Question

Calculate emf of the following cell at ${25}^{\circ }C$:

$Sn|S{n}^{2+}\left(0.001M\right)||H^{+}\left(0.01M\right)|H_2\left(g\right)\left(1bar\right)|Pt\left(s\right)E_{Sn2+|Sn}^{\circ }=-0.14V{E}_{\frac{H+}{H2}}^{\circ }=0.00V$

Answer 1

According to Nernst equation,

$E_{cell}=E_{cell}^{\circ }-\frac{0.0592}{n}log\frac{\left[P\right]}{\left[R\right]}$$E_{cell}^{\circ }=E_{Oxi\left(anode\right)}^{\circ }-E_{Oxi\left(cathode\right)}^{\circ }$

$-E_{Sn|S{n}^{2+}}^{\circ }-E_{H_2|2H^{2+}}^{\circ }$

= -0.14 - 0.0

= -0.14

Reactions :

Anode (oxidation) : $Sn\left(s\right)\to S{n}^{2+}\left(aq\right)+2e^{-}$

Cathode (reduction) : $2H^{+}\left(aq\right)+2e^{-}\to H_2\left(g\right)$

Net reaction : $Sn\left(s\right)+2H^{+}\left(aq\right)\to S{n}^{2+}\left(aq\right)+H_2\left(g\right)$

$\therefore$ n = 2 (number of electrons transferred)
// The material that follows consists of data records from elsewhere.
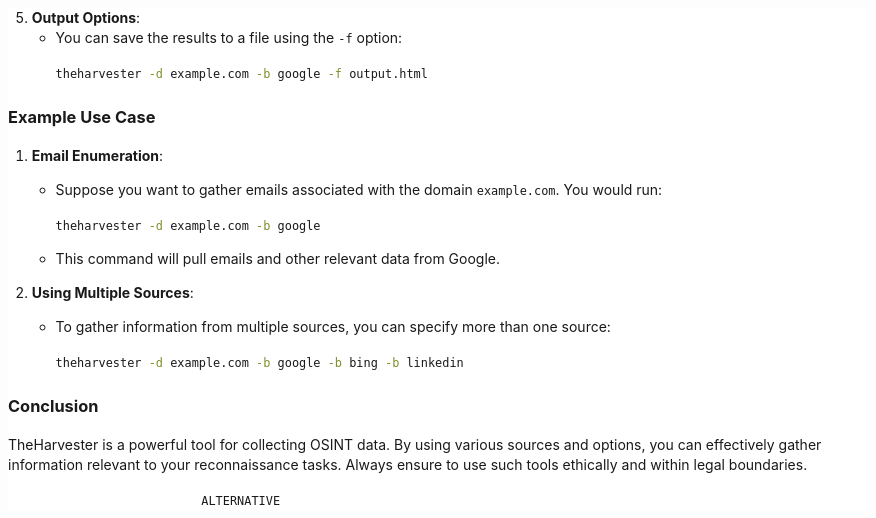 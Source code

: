 5. **Output Options**:
   - You can save the results to a file using the `-f` option:
     ```bash
     theharvester -d example.com -b google -f output.html
     ```

### Example Use Case

1. **Email Enumeration**:
   - Suppose you want to gather emails associated with the domain `example.com`. You would run:
     ```bash
     theharvester -d example.com -b google
     ```
   - This command will pull emails and other relevant data from Google. 

2. **Using Multiple Sources**:
   - To gather information from multiple sources, you can specify more than one source:
     ```bash
     theharvester -d example.com -b google -b bing -b linkedin
     ```

### Conclusion

TheHarvester is a powerful tool for collecting OSINT data. By using various sources and options, you can effectively gather information relevant to your reconnaissance tasks. Always ensure to use such tools ethically and within legal boundaries.




                               ALTERNATIVE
$\left[P\right]=\left[S{n}_2^{+}\right]$ = 0.001 M

$\left[R\right]=\left[H^{+}\right]$ = 0.01 M

So, putting the above values in the formula,

$E_{cell}=-0.14-\frac{0.0592}{2}log\frac{\left[0.001\right]}{[0.01{]}^2}$

$E_{cell}=-0.1696V$